# [Exercise brief]
Only one stretch of the data below is wanted: the lines starting at the one with "Seiring berjalannya waktu, crowdfunding" and ending at the one with "## **Apa Itu Crowdfunding?**", both included, given again exactly.

# [Material supplied]
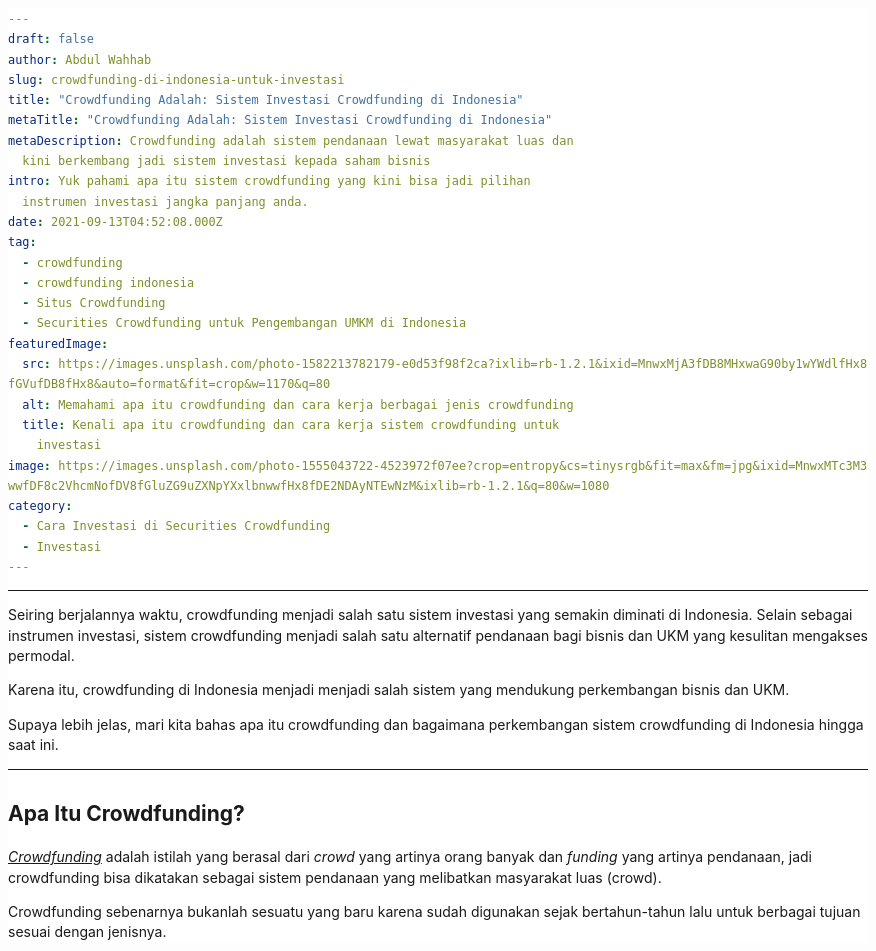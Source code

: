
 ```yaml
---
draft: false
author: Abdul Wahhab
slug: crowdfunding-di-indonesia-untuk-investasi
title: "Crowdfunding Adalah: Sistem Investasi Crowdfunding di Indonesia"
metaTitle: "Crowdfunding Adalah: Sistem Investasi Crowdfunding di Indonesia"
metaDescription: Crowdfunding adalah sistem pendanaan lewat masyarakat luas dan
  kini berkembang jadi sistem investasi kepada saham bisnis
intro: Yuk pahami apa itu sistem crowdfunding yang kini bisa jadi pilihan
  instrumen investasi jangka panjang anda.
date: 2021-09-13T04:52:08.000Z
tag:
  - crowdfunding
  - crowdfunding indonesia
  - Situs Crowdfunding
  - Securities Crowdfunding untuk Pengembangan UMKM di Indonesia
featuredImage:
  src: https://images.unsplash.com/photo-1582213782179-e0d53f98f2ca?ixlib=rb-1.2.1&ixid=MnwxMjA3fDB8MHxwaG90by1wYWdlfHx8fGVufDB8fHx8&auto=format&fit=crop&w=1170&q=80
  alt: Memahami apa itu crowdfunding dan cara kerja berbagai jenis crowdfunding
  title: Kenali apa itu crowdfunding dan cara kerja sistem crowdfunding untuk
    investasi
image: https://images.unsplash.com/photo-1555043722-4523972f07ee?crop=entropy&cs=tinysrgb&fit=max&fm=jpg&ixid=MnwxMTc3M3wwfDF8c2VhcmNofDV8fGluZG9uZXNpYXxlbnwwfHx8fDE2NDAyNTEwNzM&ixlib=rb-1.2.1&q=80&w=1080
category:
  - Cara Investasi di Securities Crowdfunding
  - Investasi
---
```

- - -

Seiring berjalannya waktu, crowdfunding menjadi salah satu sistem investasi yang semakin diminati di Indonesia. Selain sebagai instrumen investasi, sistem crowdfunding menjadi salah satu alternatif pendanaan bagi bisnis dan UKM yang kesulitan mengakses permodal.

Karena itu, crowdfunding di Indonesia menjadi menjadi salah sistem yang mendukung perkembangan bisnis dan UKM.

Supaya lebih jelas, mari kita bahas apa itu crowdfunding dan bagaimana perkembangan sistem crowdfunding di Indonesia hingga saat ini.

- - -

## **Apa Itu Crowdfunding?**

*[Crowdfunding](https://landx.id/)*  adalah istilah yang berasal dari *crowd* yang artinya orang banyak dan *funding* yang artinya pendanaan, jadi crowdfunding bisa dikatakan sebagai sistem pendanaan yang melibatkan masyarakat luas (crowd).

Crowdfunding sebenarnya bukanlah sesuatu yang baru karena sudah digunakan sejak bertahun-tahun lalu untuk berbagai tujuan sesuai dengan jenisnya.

# [Solution to this exercise]
Seiring berjalannya waktu, crowdfunding menjadi salah satu sistem investasi yang semakin diminati di Indonesia. Selain sebagai instrumen investasi, sistem crowdfunding menjadi salah satu alternatif pendanaan bagi bisnis dan UKM yang kesulitan mengakses permodal.

Karena itu, crowdfunding di Indonesia menjadi menjadi salah sistem yang mendukung perkembangan bisnis dan UKM.

Supaya lebih jelas, mari kita bahas apa itu crowdfunding dan bagaimana perkembangan sistem crowdfunding di Indonesia hingga saat ini.

- - -

## **Apa Itu Crowdfunding?**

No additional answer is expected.